Table of Contents

Power Distribution Unit (PDU)

The PDU is designed to efficiently convert electrical energy for three main power bus lines: 12V, 5V and 3.3V. This was done to overcome the problem of having to deal with inefficient power-converters found in many industry produced off-the-shelf components, used in the various application cases all over Apollo-NG's infrastructure.

The idea is to have modular, bus-controlled, point-of-load conversion modules for remote systems and to use the PDU's highly-efficient (>90%) buck/boost converters to supply the MCU, Storage-Devices, Audio, Communications- and Navigation-Equipment and all other hardware in close vicinity of the System-Module-Rack (SMR).
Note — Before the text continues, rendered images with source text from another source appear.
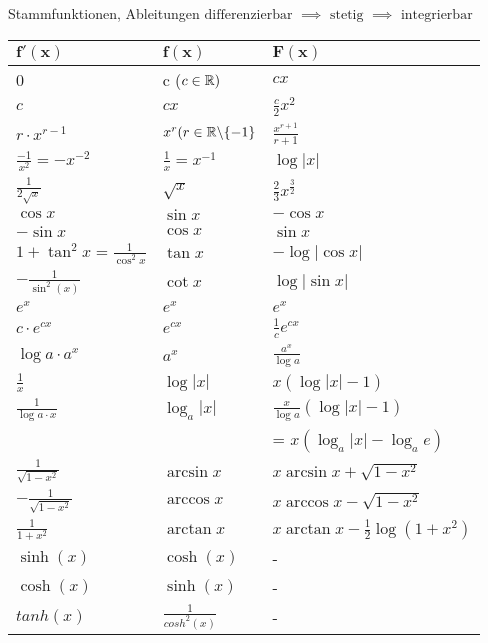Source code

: \begin{Rechenregeln}{Stammfunktionen, Ableitungen}{}
    $\text{differenzierbar }\implies\text{ stetig }\implies \text{ integrierbar}$\\
    \begin{tabular}{l|l|l}
    $\mathbf{f'(x)}$ & $\mathbf{f(x)}$ & $\mathbf{F(x)}$ \\[0.5em] \hline
    0 & c ($c\in\mathbb{R})$ & $cx$ \\[0.5em]
    $c$ & $cx$ &$\frac{c}{2}x^2$ \\[0.5em]
    $r\cdot x^{r-1}$ & $x^r (r\in \mathbb{R} \backslash \{-1\}$ & $\frac{x^{r+1}}{r+1}$ \\[0.5em]
    $\frac{-1}{x^2} = -x^{-2}$ & $\frac{1}{x}=x^{-1}$ & $\log |x| $ \\[0.5em]
    $\frac{1}{2 \sqrt{x}} $ & $\sqrt{x}$ & $\frac{2}{3}x^{\frac{3}{2}}$ \\[0.5em]
    $\cos x$ & $\sin x$  & $-\cos x$ \\[0.5em]
    $-\sin x$ & $\cos x$ & $\sin x$\\[0.5em]
    $1+\tan^2x = \frac{1}{\cos^2x}$ & $\tan x$ & $-\log|\cos x|$\\[0.5em]
    $-\frac{1}{\sin^2(x)}$ & $\cot x$ & $\log|\sin x|$\\[0.5em]
    $e^x$ & $e^x$ & $e^x$\\[0.5em]
    $c\cdot e^{cx}$ & $e^{cx}$ & $\frac{1}{c}e^{cx}$\\[0.5em]
    $\log a \cdot a^x$ & $a^x$ & $\frac{a^x}{\log a}$\\[0.5em]
    $\frac{1}{x}$ & $\log|x|$ & $x(\log|x|-1)$ \\[0.5em]
    $\frac{1}{\log a\cdot x}$ & $\log_a |x|$ & $\frac{x}{\log a}(\log|x|-1)$\\[0.5em]
     & & = $x(\log_a|x|-\log_ae)$\\[0.5em]
    $\frac{1}{\sqrt{1-x^2}}$ & $\arcsin x$ & $x\arcsin x + \sqrt{1-x^2}$\\[0.5em]
    $-\frac{1}{\sqrt{1-x^2}}$ & $\arccos x$ &  $x\arccos x - \sqrt{1-x^2}$\\[0.5em]
    $\frac{1}{1+x^2}$ & $\arctan x$ & $x\arctan x - \frac{1}{2}\log(1+x^2)$\\[0.5em]
    $\sinh(x)$ & $\cosh(x)$ & - \\[0.5em]
    $\cosh(x)$ & $\sinh(x)$ & -\\[0.5em]
    $tanh(x)$ & $\frac{1}{cosh^2(x)}$ & -\\[1em]
    \end{tabular}
\end{Rechenregeln}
All devices are fed directly from the PDU, bypassing the on-board converters, thereby increasing the overall efficiency.

Specs

[]

Main Power Busses

12V

5V

3.3V

Interface

Sensors

Controller

AVR ATmega88

Software

The protocol and software were developed with a strong focus on security/reliability, very low system requirements and enough room for future options and modifications. The software package in the git repo consists of two parts.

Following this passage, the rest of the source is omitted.